Semantic theory's model of a semantic component:
Semantic theory contains a model of the semantic component of a grammar which must describe the manner in which semantic interpretations are mapped onto underlying phrase markers. It must specify the contribution of both linguistic universals and language-specific information to this mapping.
The most elementary syntactic components of a sentence are, in general, meaningful units of the language. These, the morphemes, can be divided into two and the non grammatical morphemes, which are relatively rare and devoid of meaning, and the non grammatical morphemes.
Since morphemes are formed out of phonological elements having no intrinsic semantic content, and since higher level syntactic constituents are formed out of them, it is reasonable to think that the meaning of higher level syntactic constituents comes from the meanings of their component morphemes. If so, then the speaker's ability to understand any sentence depends in part on his knowing the meaning of its component morphemes. This can be seen from the fact that a speaker who does not know the meaning of certain morphemes in his language will miss something about the meaning of every sentence in which those unfamiliar morphemes appear.
Preliminary definition of some semantic properties and relations:
Relative to the definitions of semantic properties and relations, the semantic component provides an explanation of how the semantic properties and relations of a constituent are determined by the senses of the constituents that comprise it. A constituent of a sentence receives a set of readings in the semantically interpreted underlying phrase marker where the constituent occurs. Each reading in such a set formally represents one of the senses of the constituent in the sentence to which the semantically interpreted underlying phrase marker is assigned.

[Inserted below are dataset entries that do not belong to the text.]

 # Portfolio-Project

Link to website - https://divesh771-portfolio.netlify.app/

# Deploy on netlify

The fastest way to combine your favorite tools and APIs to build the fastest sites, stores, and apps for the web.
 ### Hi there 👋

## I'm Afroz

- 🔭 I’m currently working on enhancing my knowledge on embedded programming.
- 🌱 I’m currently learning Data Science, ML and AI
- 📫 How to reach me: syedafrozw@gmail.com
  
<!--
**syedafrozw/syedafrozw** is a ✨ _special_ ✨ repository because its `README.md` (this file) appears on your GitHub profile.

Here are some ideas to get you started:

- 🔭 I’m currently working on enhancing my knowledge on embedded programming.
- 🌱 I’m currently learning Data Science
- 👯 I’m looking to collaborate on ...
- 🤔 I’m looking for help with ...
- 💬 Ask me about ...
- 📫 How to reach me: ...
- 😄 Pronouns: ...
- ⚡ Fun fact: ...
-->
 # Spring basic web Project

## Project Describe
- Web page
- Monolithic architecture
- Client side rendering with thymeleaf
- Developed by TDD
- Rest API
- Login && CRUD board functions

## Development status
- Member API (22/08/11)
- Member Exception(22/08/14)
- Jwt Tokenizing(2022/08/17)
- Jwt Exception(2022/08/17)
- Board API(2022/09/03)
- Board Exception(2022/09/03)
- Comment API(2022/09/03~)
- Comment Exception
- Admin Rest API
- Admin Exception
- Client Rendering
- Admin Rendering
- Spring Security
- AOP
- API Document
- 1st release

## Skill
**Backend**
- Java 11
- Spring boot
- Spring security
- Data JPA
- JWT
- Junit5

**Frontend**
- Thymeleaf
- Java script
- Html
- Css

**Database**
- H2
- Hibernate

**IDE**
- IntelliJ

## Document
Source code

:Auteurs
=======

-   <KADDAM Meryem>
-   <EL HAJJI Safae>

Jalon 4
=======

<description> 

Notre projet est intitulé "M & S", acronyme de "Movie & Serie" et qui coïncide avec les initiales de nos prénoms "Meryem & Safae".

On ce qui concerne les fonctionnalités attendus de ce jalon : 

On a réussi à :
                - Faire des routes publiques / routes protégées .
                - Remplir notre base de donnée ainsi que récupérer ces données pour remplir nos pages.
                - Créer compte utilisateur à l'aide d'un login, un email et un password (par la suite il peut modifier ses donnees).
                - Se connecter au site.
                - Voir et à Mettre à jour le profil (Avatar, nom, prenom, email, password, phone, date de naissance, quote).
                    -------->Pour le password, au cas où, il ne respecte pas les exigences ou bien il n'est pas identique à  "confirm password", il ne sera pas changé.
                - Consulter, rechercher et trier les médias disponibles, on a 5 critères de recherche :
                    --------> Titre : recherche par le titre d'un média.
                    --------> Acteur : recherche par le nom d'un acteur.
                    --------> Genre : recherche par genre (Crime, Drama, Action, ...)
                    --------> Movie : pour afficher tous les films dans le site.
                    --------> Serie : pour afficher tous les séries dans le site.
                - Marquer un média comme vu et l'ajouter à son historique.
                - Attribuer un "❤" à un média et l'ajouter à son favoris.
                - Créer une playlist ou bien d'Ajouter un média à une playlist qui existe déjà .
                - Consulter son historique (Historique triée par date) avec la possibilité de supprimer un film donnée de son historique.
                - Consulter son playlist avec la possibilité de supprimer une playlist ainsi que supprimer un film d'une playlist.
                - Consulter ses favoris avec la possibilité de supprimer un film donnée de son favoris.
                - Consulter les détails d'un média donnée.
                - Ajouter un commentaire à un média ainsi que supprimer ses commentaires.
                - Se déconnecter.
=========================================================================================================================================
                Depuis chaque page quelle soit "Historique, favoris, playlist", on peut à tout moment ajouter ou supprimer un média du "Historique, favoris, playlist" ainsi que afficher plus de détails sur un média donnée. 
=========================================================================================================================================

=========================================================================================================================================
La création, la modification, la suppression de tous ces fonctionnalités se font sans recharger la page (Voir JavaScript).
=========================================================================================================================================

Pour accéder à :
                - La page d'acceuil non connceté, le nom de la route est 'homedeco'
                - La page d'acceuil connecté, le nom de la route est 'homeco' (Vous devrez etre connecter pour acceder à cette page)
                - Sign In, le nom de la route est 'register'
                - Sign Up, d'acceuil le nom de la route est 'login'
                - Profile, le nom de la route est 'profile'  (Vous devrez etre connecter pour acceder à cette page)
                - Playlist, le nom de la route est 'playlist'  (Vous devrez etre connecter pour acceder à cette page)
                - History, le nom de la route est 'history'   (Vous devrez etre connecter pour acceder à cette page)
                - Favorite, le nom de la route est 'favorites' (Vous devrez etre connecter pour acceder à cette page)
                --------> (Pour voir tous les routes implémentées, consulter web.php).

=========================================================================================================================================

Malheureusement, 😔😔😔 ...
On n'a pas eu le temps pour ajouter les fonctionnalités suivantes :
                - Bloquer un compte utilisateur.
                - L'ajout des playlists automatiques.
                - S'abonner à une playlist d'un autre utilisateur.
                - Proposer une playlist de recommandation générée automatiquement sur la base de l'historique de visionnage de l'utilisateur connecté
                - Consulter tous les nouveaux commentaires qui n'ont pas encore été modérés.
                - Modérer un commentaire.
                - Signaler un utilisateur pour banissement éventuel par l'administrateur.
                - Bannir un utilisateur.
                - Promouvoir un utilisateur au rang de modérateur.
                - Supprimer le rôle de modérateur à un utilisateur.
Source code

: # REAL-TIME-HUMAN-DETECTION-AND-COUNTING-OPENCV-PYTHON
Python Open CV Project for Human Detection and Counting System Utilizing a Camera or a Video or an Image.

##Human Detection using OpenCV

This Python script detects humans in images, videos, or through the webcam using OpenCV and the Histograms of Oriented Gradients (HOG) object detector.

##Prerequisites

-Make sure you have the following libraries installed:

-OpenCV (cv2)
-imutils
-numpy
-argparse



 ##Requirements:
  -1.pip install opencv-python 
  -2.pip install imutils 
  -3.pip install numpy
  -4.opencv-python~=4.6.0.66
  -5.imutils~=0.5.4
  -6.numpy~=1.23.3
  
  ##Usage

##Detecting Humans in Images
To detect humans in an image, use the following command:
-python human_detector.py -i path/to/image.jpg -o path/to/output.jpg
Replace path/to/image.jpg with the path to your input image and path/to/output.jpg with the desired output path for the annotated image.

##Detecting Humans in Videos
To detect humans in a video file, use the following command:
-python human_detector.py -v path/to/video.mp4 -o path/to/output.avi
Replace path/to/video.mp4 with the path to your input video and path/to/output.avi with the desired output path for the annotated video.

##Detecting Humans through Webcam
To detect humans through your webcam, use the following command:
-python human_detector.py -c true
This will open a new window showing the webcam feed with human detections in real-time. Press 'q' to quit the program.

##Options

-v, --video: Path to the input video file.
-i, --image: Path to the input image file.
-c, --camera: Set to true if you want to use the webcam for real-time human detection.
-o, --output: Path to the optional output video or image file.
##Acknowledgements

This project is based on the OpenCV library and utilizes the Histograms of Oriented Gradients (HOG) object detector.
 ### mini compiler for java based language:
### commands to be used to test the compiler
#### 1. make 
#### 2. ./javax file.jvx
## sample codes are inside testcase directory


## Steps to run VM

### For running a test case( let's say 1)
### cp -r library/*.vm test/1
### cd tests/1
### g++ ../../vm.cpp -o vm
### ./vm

Not only do the definitions of semantic properties and relations complete the definition of the concept of a semantic interpretation, they also provide a basis for systematically testing the semantic component of a grammar. In accordance with these definitions, the semantic interpretation of a sentence will contain a list of semantic predictions, each of which will say either that sentence has or does not have a certain semantic property or that sentence does not bear a certain semantic relation to some other constituent.
These predictions can be tested against judgments made by fluent speakers of the language. Fluent speakers make various judgments about aspects of the meaning of a constituent and the semantic interpretation makes predictions about the same aspects.
If the judgments and predictions, that is, if the statements in the semantic interpretation of the sentence about aspects of its meaning correctly predict the judgments of the speakers, then the semantic component from which the predictions come is conformed, if not, it is this conformed. In this manner, the semantic component can be submitted to empirical tests that may either conform or disconfirm its accounts of the meanings of expression in the language.
Aspects of semantic representation:
Some historical remarks:
Bolinger (1965) starts out by giving a false picture of the historical background and sources of semantic theory. According to Bolinger, the theory is an attempt to carry over the syntactic notions of a marker into semantics in essentially the same way as taxonomic linguistics was an attempt to carry over the phonological notion of the word into morphology.
Bolinger's historical discussion is highly provincial in that it neglects the philosophical sources of semantic theory. It says nothing about the methodological framework that taken from the philosophy of science and served as a guide to theory construction both in syntax and semantics. It ignores the exceedingly significant impetus for the development of a semantic theory within formal grammar that was provided by critiques of positivist and ordinary language philosopher's attempts to handle meaning.
It omits the basic problem common to every philosophical effort to gain some measure of clarity about the concept of meaning, namely, the problem of understanding logical form. And it neglects wholly the direction given to the development of semantic theory by the classical philosophical problems of analyticity, categories, and so on. In short, Bolinger fails to note that semantic theory was not simply a development within linguistics, but rather a joint development within both linguistics and philosophy.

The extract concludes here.